I had such a wonderful experience in Ireland, that when I finally found the time to sit down and write this report I did not know where to begin. Then I thought that a brief explanation why I picked Ireland as a dive destination should help me to get things going.
You see, despite all charms and comforts of the warm-water exotic destinations, I really love diving in cold waters. Believe it or not, but there is so much to see in freezing and usually murky waters of north Atlantic, that I kept wondering how does the diving at the opposite side of the ocean look like?
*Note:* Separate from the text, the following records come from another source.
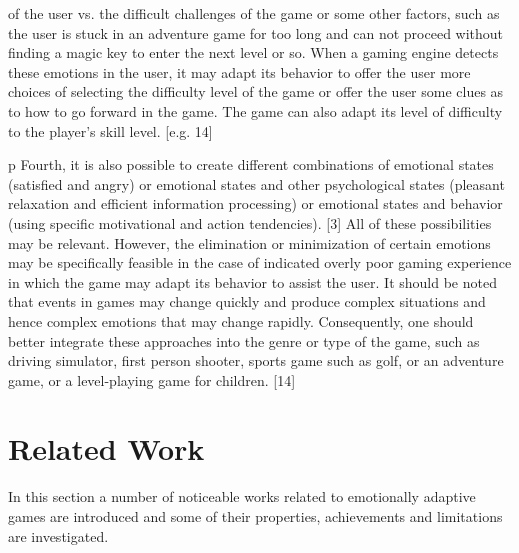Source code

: of the user vs. the difficult challenges of the game or some other factors, such as the user is stuck in an adventure game for too long and can not proceed without finding a magic key to enter the next level or so. When a gaming engine detects these emotions in the user, it may adapt its behavior to offer the user more choices of selecting the difficulty level of the game or offer the user some clues as to how to go forward in the game. The game can also adapt its level of difficulty to the player’s skill level. [e.g. 14]

p Fourth, it is also possible to create different combinations of emotional states (satisfied and angry) or emotional states and other psychological states (pleasant relaxation and efficient information processing) or emotional states and behavior (using specific motivational and action tendencies). [3]  All of these possibilities may be relevant. However, the elimination or minimization of certain emotions may be specifically feasible in the case of indicated overly poor gaming experience in which the game may adapt its behavior to assist the user. It should be noted that events in games may change quickly and produce complex situations and hence complex emotions that may change rapidly. Consequently, one should better integrate these approaches into the genre or type of the game, such as driving simulator, first person shooter, sports game such as golf, or an adventure game, or a level-playing game for children. [14]

\section{Related Work}

In this section a number of noticeable works related to emotionally adaptive games are introduced and some of their properties, achievements and limitations are investigated.

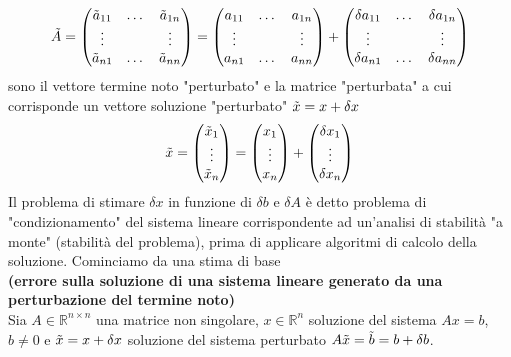 \documentclass[12pt,a4paper]{article}
\begin{document}
\begin{equation*}
    \Tilde{A} =
    \begin{pmatrix}
        \Tilde{a}_{11} & \dots & \Tilde{a}_{1n} \\
        \vdots & & \vdots \\
        \Tilde{a}_{n1} & \dots & \Tilde{a}_{nn}
    \end{pmatrix} = 
    \begin{pmatrix}
        a_{11} & \dots & a_{1n} \\
        \vdots & & \vdots  \\
        a_{n1} & \dots & a_{nn}
    \end{pmatrix} +
    \begin{pmatrix}
        \delta a_{11} & \dots & \delta a_{1n} \\
        \vdots & & \vdots \\
        \delta a_{n1} & \dots & \delta a_{nn}
    \end{pmatrix}
\end{equation*}
sono il vettore termine noto "perturbato" e la matrice "perturbata" a cui corrisponde un vettore soluzione "perturbato" $\Tilde{x}=x+\delta x$
\begin{equation*}
    \Tilde{x}= 
    \begin{pmatrix}
    \Tilde{x}_1\\  
    \vdots\\ 
    \Tilde{x}_n
\end{pmatrix} =
\begin{pmatrix}
    x_1\\  
    \vdots\\ 
    x_n
\end{pmatrix} + 
\begin{pmatrix}
    \delta x_1\\  
    \vdots\\ 
    \delta x_n
\end{pmatrix}
\end{equation*}
Il problema di stimare $\delta x$ in funzione di $\delta b$ e $\delta A$ è detto problema di "condizionamento" del sistema lineare corrispondente ad un'analisi di stabilità "a monte" (stabilità del problema), prima di applicare algoritmi di calcolo della soluzione.
Cominciamo da una stima di base\\
\textbf{ (errore sulla soluzione di una sistema lineare generato da una perturbazione del termine noto)}\\
Sia $A \in \mathbb{R}^{n\times n}$ una matrice non singolare, $x \in \mathbb{R}^n$ soluzione del sistema $Ax=b$, $b \neq 0$ e $\Tilde{x}=x+\delta x$ soluzione del sistema perturbato $A\Tilde{x}=\Tilde{b}=b+\delta b$.\\
\end{document}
I always enjoyed observing numerous species illustrated on the pages of the “Encyclopedia of Marine Life of Britain and Ireland”. Beautiful images excited my imagination, making me eager to see it with my own eyes. Fun memories of my good dive buddies Sue and Ken, who live in England and dove in Ireland, reinforced and boost my decision to test waters of the Ireland.
I commenced my preparation by googling “diving in Ireland”, and a second later I was looking at tons of options, where among very first ones was the dive operation called “Oceanaddicts” located in Kinsale, Cork.
I investigated their web-site and sent an inquiry to the webmaster. The first proof that I’ve stumbled into right place was a prompt and very detailed response. Anne Ferguson, one of the owners of the Oceanaddicts, answered all my questions and even offered some additional info.
I discussed with Anne my plan to rent a car and try to dive at a few different locations. She suggested to stay for a few days in Kinsale, with Oceanaddicts, and then to visit “Waterworld” – the dive shop situated on the outskirts of the Dingle peninsula. After few conversations with Oceanaddicts and checking Waterworld’s website, I finalised my plan according to Anne’s advice.
June and August happened to be the most expensive time to fly. My ticket cost about $1500, but at least it was non-stop, round trip from Boston to Dublin. There were less expensive options, $900-1100, but combining layover time both ways, I would’ve wasted almost a day in London or some other connecting city. So I thought an extra few hundreds justify the valuable time and stronger odds that I arrive at my final destination simultaneously with my bags.
A modest size car from Holidayautos was about $15 a day + insurances (highly recommended). The rental bus picked me up promptly right at the exit from the airport and 15 minutes later I was on my way to my first destination. (By the way, upon my return back to the airport it was very hard to relocate car return depot, I’ve got lost, circling about airport for a quite some time. Therefore if you have GPS, do not forget to bookmark rental location, you’ll be glad you did. Ah yeah, keep in mind that in Ireland steering wheel on the right site.)
Lough Dan House
At 6 am I arrived at Lough Dan House, located just 45 minutes by car from the airport. I was a bit tired and thought to take a nap, but my exhaustion quickly evaporated as soon as I stepped out of the motel.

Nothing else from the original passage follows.